The Hidden Economic and Social Impact of Illegal Workers in a Downtown Setting

Immigration is a hot topic in the presidential elections, and I started thinking about my interaction with illegal immigrants. Really it starts with me, as my grandfather was illegal. He did not find that out until he was about 90-year old, retired on social security, receiving a steelworker’s pension, black lung benefits and living in subsidized housing. I also have had work experience relevant to the issue.

Working in a couple of urban downtown settings, you sometimes see people who have to work for cash or a check in the name of someone else. From my experience, I would say that it is a pretty common thing. Much of the work is concentrated in day labor or in some lower end of the food industry. 

I really never thought too much about it, and in Phoenixville, I had a person who worked with me putting up the stage for a flat price of $200 cash. After a couple of times, I realized that $200 bought a lot of guys. The guys were not mechanized for moving material, but the vast number of guys working together made it look easy.

All this cash was paid to Roberto Hernandez… how many guys the same name can you have? That is why “flat price” is always a good alternative. I had some other companies do it for $200 in the past, but it was not steady. You think about how they got that way.  My grandfather’s story was that he came over on a boat and he knew nothing.  He said once he got here, he left the boat and never signed anything. Those were different times.

Once when between jobs, I worked a day labor job in Baltimore, Maryland along with my cousin Bob. In addition to being paid in one dollar bills at the end of the day, I was able to collect one dollar from everyone because I was driving them in my Jeep Cherokee. These folks did not work anywhere near as hard as the folks in Phoenixville, and often looked the other way when confronted with work. 
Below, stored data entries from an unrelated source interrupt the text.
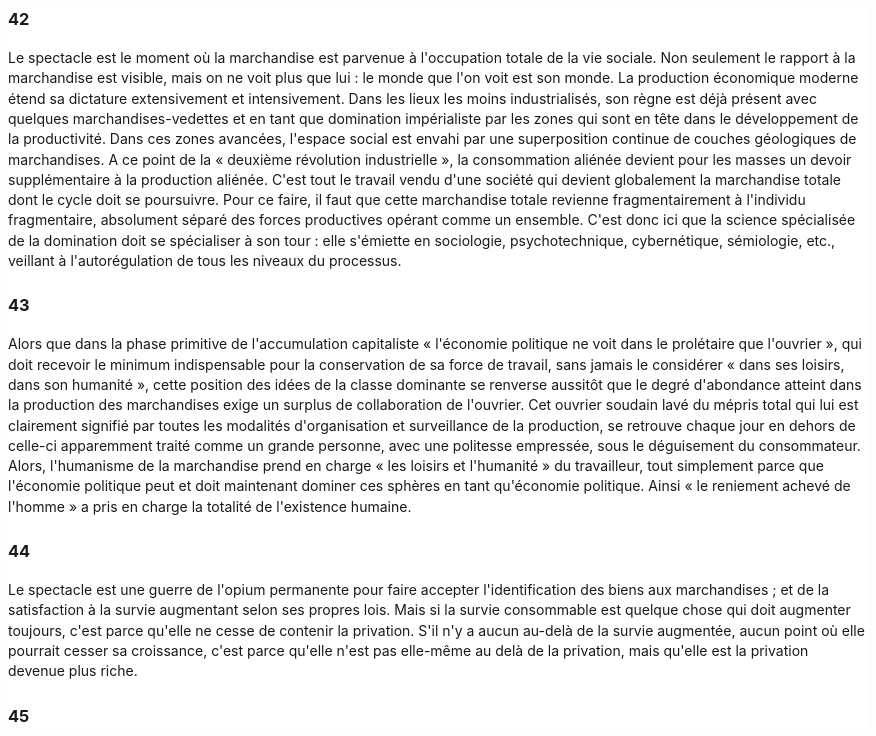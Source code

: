 ### 42

Le spectacle est le moment où la marchandise est parvenue à l'occupation totale
de la vie sociale. Non seulement le rapport à la marchandise est visible, mais
on ne voit plus que lui : le monde que l'on voit est son monde. La production
économique moderne étend sa dictature extensivement et intensivement. Dans les
lieux les moins industrialisés, son règne est déjà présent avec quelques
marchandises-vedettes et en tant que domination impérialiste par les zones qui
sont en tête dans le développement de la productivité. Dans ces zones avancées,
l'espace social est envahi par une superposition continue de couches géologiques
de marchandises. A ce point de la « deuxième révolution industrielle », la
consommation aliénée devient pour les masses un devoir supplémentaire à la
production aliénée. C'est tout le travail vendu d'une société qui devient
globalement la marchandise totale dont le cycle doit se poursuivre. Pour ce
faire, il faut que cette marchandise totale revienne fragmentairement à
l'individu fragmentaire, absolument séparé des forces productives opérant comme
un ensemble. C'est donc ici que la science spécialisée de la domination doit se
spécialiser à son tour : elle s'émiette en sociologie, psychotechnique,
cybernétique, sémiologie, etc., veillant à l'autorégulation de tous les niveaux
du processus.

### 43

Alors que dans la phase primitive de l'accumulation capitaliste « l'économie
politique ne voit dans le prolétaire que l'ouvrier », qui doit recevoir le
minimum indispensable pour la conservation de sa force de travail, sans jamais
le considérer « dans ses loisirs, dans son humanité », cette position des idées
de la classe dominante se renverse aussitôt que le degré d'abondance atteint
dans la production des marchandises exige un surplus de collaboration de
l'ouvrier. Cet ouvrier soudain lavé du mépris total qui lui est clairement
signifié par toutes les modalités d'organisation et surveillance de la
production, se retrouve chaque jour en dehors de celle-ci apparemment traité
comme un grande personne, avec une politesse empressée, sous le déguisement du
consommateur. Alors, l'humanisme de la marchandise prend en charge « les loisirs
et l'humanité » du travailleur, tout simplement parce que l'économie politique
peut et doit maintenant dominer ces sphères en tant qu'économie politique. Ainsi
« le reniement achevé de l'homme » a pris en charge la totalité de l'existence
humaine.

### 44

Le spectacle est une guerre de l'opium permanente pour faire accepter
l'identification des biens aux marchandises ; et de la satisfaction à la survie
augmentant selon ses propres lois. Mais si la survie consommable est quelque
chose qui doit augmenter toujours, c'est parce qu'elle ne cesse de contenir la
privation. S'il n'y a aucun au-delà de la survie augmentée, aucun point où elle
pourrait cesser sa croissance, c'est parce qu'elle n'est pas elle-même au delà
de la privation, mais qu'elle est la privation devenue plus riche.

### 45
Now, people are attempting, in many cases to provide for their families in whatever town the people call home. Sometimes people are looking at it as a short-term commitment to get someone out of financial straits, or just to provide food on the table for relatives. In all of this, people are sleeping 10 to an apartment, and trying to get by with a lot less than you or I are accustomed to experiencing in our everyday life.

The illegal workers are at a competitive disadvantage in the capitalistic system, because they are lacking the credentials necessary to make a living. So they do whatever is offered. They gather at central locations, like in front of the Acme in Manasquan, NJ, as I see them when I go to the beach. The Acme in Manasquan has trees around the perimeter, and designers have placed tree guards between the parking lot space and the trees. The barrier is a four-foot board, supported by two four-foot boards as legs. The structure looks like a hitching post. Every day the illegals and other day laborers go there and lean against the hitching posts in groups of three or four, waiting for someone to offer them work. Whether it is through an agent, or standing at the hitching post, you are at a competitive disadvantage in a capitalistic society. That offers someone the opportunity for increased profits, so they could do something like create a new job or get their wife or husband that suit or dress that they wanted.

This leads to abuses, and enables work for less than minimum wage jobs, guaranteed under the law.  People become wage slaves, an underclass, and perceived as such.  Why do we allow such a thing? How could we even understand why we perceive their interactions as “less than”? Migrant farmworkers have even less movement capability to the wage enslavement they experience.

Human trafficking is not just about sex trafficking. There is also use of forced labor.  It appears that it is a separate issue, as not to mix it up too much with exploitation of women. According to Anthropologist Denise Brennan, the two primary characteristics in these kinds of human predicaments is the labor abuse, and the designation of illegal citizen.  

I devoted a lot of thought to how this issue might be resolved, and I thought about the two parts of this puzzle, and labor abuse. You can always report the illegal citizen, but the illegal cannot report the abuse, as she or he will be tied to a precarious situation. So the only reasonable conclusion is to delete the illegal immigrant from the equation. 

You need to have border control in order to lessen the problem. Sometimes it appears we are looking to create a more global community without respect to our national interests. I believe that Globalism has taken on a national state of its own. Fredrick Engels may have viewed The Global State as the synthesis derived from the abandonment of the labor theory of value (Communism).

It could also mean that our culture is so advantageous, and our style of life so sought after, that people from different cultures are looking to blend with our culture. I do not think anyone knows what this will mean for the standard of living in the United States, and Downingtown, PA where I live. 

In order to have a nation you need a border. There are strong moneyed interests that are gaining every day by the inaction in closing the borders to the mass migration. They are even supported by the “sanctuary cities.” A sanctuary city means wage slavery welcome, and welcome to America, the land of opportunity for someone and that might not be you.